Once I got winched back up, I really had to restrain myself from grabbing the platform to drag myself back onto semi-solid ground but once there, I wasn’t letting go in a hurry!



Euan was the last to go and was unsurprisingly a bit jittery –being last to jump can’t have been pleasant and I held back on telling him how terrified I was until after he’d jumped. He looked almost happy before he jumped



and surprised us by executing what was one of, perhaps the, best jump of the group





Some peoples legs just collapsed on the edge and they kind of fell off with a bit of a push from the guys. You really have to FORCE yourself push out for a straight dive or fall all floppy and bent like a rag doll.

I was so glad to see Euan hauled back to safety (its quite traumatic watching the one you love jump off a ledge!)



and we both agreed that once was enough but on the walk back I was still in the “no way, never again” space but and Mr Closet-Adrenalin-Junkie Macfarlane seemed to change his mind!



I didn’t get the same adrenaline rush that I got when I watched the lion chase in the Serengeti but if I feel like being truly scared out of my wits then I’ll go bungee jumping again. Euan likened it to living the nightmare where you are falling, falling, falling then you wake up. He said, unlike in the nightmare, it didn’t seem to have an end so he shut his eyes half way down. It does give you a buzz – I don’t think you’ll find many pictures where everyone in it is smiling so broadly (Pat at the back didn’t jump but he always looks like that)

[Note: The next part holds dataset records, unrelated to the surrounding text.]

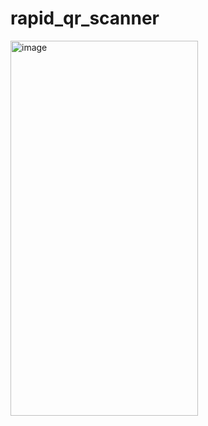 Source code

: # rapid_qr_scanner

<img width="300" height="600" alt="image" src="https://github.com/user-attachments/assets/f1f58296-8c9c-4245-b3a4-801dfdf22f31" />

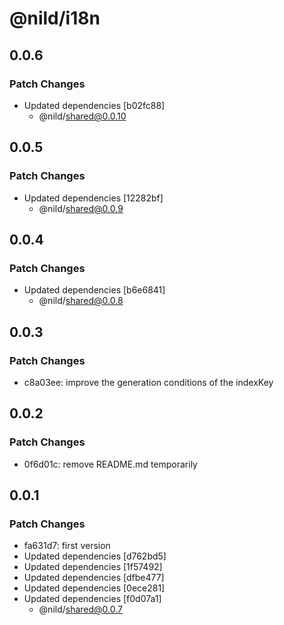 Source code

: # @nild/i18n

## 0.0.6

### Patch Changes

- Updated dependencies [b02fc88]
  - @nild/shared@0.0.10

## 0.0.5

### Patch Changes

- Updated dependencies [12282bf]
  - @nild/shared@0.0.9

## 0.0.4

### Patch Changes

- Updated dependencies [b6e6841]
  - @nild/shared@0.0.8

## 0.0.3

### Patch Changes

- c8a03ee: improve the generation conditions of the indexKey

## 0.0.2

### Patch Changes

- 0f6d01c: remove README.md temporarily

## 0.0.1

### Patch Changes

- fa631d7: first version
- Updated dependencies [d762bd5]
- Updated dependencies [1f57492]
- Updated dependencies [dfbe477]
- Updated dependencies [0ece281]
- Updated dependencies [f0d07a1]
  - @nild/shared@0.0.7
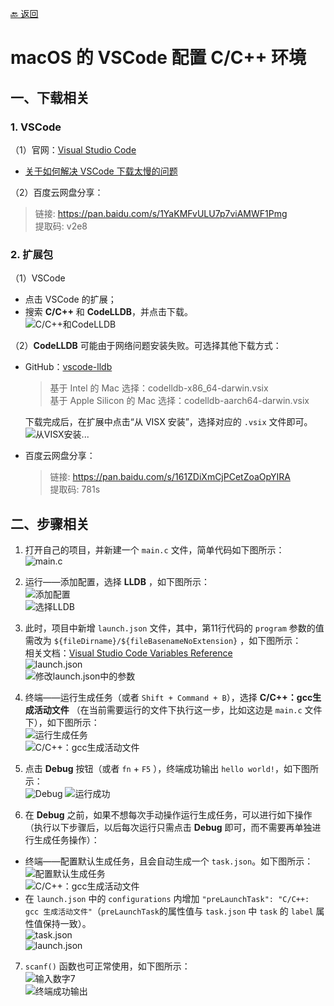 [🔙 返回](../README.md)

# macOS 的 VSCode 配置 C/C++ 环境

## 一、下载相关
### 1. VSCode
（1）官网：[Visual Studio Code](https://code.visualstudio.com/)
  - [关于如何解决 VSCode 下载太慢的问题](https://cloud.tencent.com/developer/article/1959715)

（2）百度云网盘分享：
  > 链接: https://pan.baidu.com/s/1YaKMFvULU7p7viAMWF1Pmg <br> 提取码: v2e8

### 2. 扩展包
（1）VSCode
  - 点击 VSCode 的扩展；
  - 搜索 **C/C++** 和 **CodeLLDB**，并点击下载。<br>
  ![C/C++和CodeLLDB](../img/note01/img01.png)
  
（2）**CodeLLDB** 可能由于网络问题安装失败。可选择其他下载方式：
  - GitHub：[vscode-lldb](https://github.com/vadimcn/vscode-lldb/releases)
    > 基于 Intel 的 Mac 选择：codelldb-x86_64-darwin.vsix <br> 基于 Apple Silicon 的 Mac 选择：codelldb-aarch64-darwin.vsix
  
    下载完成后，在扩展中点击“从 VISX 安装”，选择对应的 `.vsix` 文件即可。<br>
  ![从VISX安装...](../img/note01/img14.png)
  - 百度云网盘分享：
    > 链接: https://pan.baidu.com/s/161ZDiXmCjPCetZoaOpYIRA <br> 提取码: 781s

## 二、步骤相关
1. 打开自己的项目，并新建一个 `main.c` 文件，简单代码如下图所示：<br>
![main.c](../img/note01/img02.png)

2. 运行——添加配置，选择 **LLDB** ，如下图所示：<br>
![添加配置](../img/note01/img03.png) <br>
![选择LLDB](../img/note01/img04.png) 

3. 此时，项目中新增 `launch.json` 文件，其中，第11行代码的 `program` 参数的值需改为 `${fileDirname}/${fileBasenameNoExtension}` ，如下图所示： <br> 相关文档：[Visual Studio Code Variables Reference](https://code.visualstudio.com/docs/editor/variables-reference) <br> 
![launch.json](../img/note01/img05.png) <br>
![修改launch.json中的参数](../img/note01/img06.png)

4. 终端——运行生成任务（或者 `Shift + Command + B`），选择 **C/C++：gcc生成活动文件** （在当前需要运行的文件下执行这一步，比如这边是 `main.c` 文件下），如下图所示：<br>
![运行生成任务](../img/note01/img07.png) <br>
![C/C++：gcc生成活动文件](../img/note01/img08.png)

5. 点击 **Debug** 按钮（或者 `fn` + `F5` ），终端成功输出 `hello world!`，如下图所示：<br>
![Debug](../img/note01/img15.png)
![运行成功](../img/note01/img09.png)

6. 在 **Debug** 之前，如果不想每次手动操作运行生成任务，可以进行如下操作（执行以下步骤后，以后每次运行只需点击 **Debug** 即可，而不需要再单独进行生成任务操作）：
  - 终端——配置默认生成任务，且会自动生成一个 `task.json`。如下图所示：<br>
  ![配置默认生成任务](../img/note01/img10.png) <br>
  ![C/C++：gcc生成活动文件](../img/note01/img11.png) <br>
  - 在 `launch.json` 中的 `configurations` 内增加 `"preLaunchTask": "C/C++: gcc 生成活动文件"`（`preLaunchTask`的属性值与 `task.json` 中 `task` 的 `label` 属性值保持一致）。<br>
  ![task.json](../img/note01/img16.png) <br>
  ![launch.json](../img/note01/img17.png) <br>

7. `scanf()` 函数也可正常使用，如下图所示：<br>
![输入数字7](../img/note01/img12.png) <br>
![终端成功输出](../img/note01/img13.png)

Just down the road from the Bridge we stayed at Storms River which is a small place just outside the Tsitsikamma National Park. We were at a great backpackers outfit called “Tube ‘n Axe” (surfie terms perhaps??) and, with two nights there, we managed to do some hiking along part of the 42km Otter Trail, one of the most acclaimed hikes in SA. The trail we followed wasn’t really a trail but was more rock-hopping than anything else. I LOVE that sort of stuff! The coastline is pretty wild and if you fell in the sea you’d be hammered on the rocks for sure (I’m giving the pic scale at the end of the point)



Our destination was a waterfall about a 30min scramble along the coast and, looking at the photo, you would never know that about 10m away the surf was raging and battering these huge ragged rocks



The clawless otters that live in these parts are elusive so we got a fright when this chap popped up in the water below us



He was very cute and not scared of us at all, coming right up to the edge of the rock I was on, peering up at me out of the bubbles then rolling on his back to get a better look



The swell was pretty violent from the waves just on the other side of the rocks and a couple of times he had to dive quickly to avoid getting slammed into the rock face and then he must have had enough as he disappeared. I kept my eyes peeled looking for him to no avail



I think we were super lucky to have seen him as one guy had worked there for nine months and only seen two otters during that time.

It was in this lagoon-type pool thing that we saw the otter and the swell was so unpredictable with one massive wave churning the water up to the level of where I was standing looking for the otter.

2 comments:

Anonymous said...

Kate and Euan!!!!!!!!

I am SO glad you have been down to Nature's Valley, Tsitsikamma and the Otter trail.....it is honestly my favourite place in the world!! And I am So jealous that you got to see a real otter!!!!! We missed those while we were on the trail in May! And I am very impressed by your brave bungee skills!!! Kate your description is brilliant (and scary ;)!

Lots of Love Guys, enjoy the rest of SA!
Nadine.

Anonymous said...

I Concede, yours are definitely bigger than mine. I would NEVER EVER do something like that, way way too chicken,. HAts off to you both, I am very impressed. Must have been one hell of an adrenaline rush tough.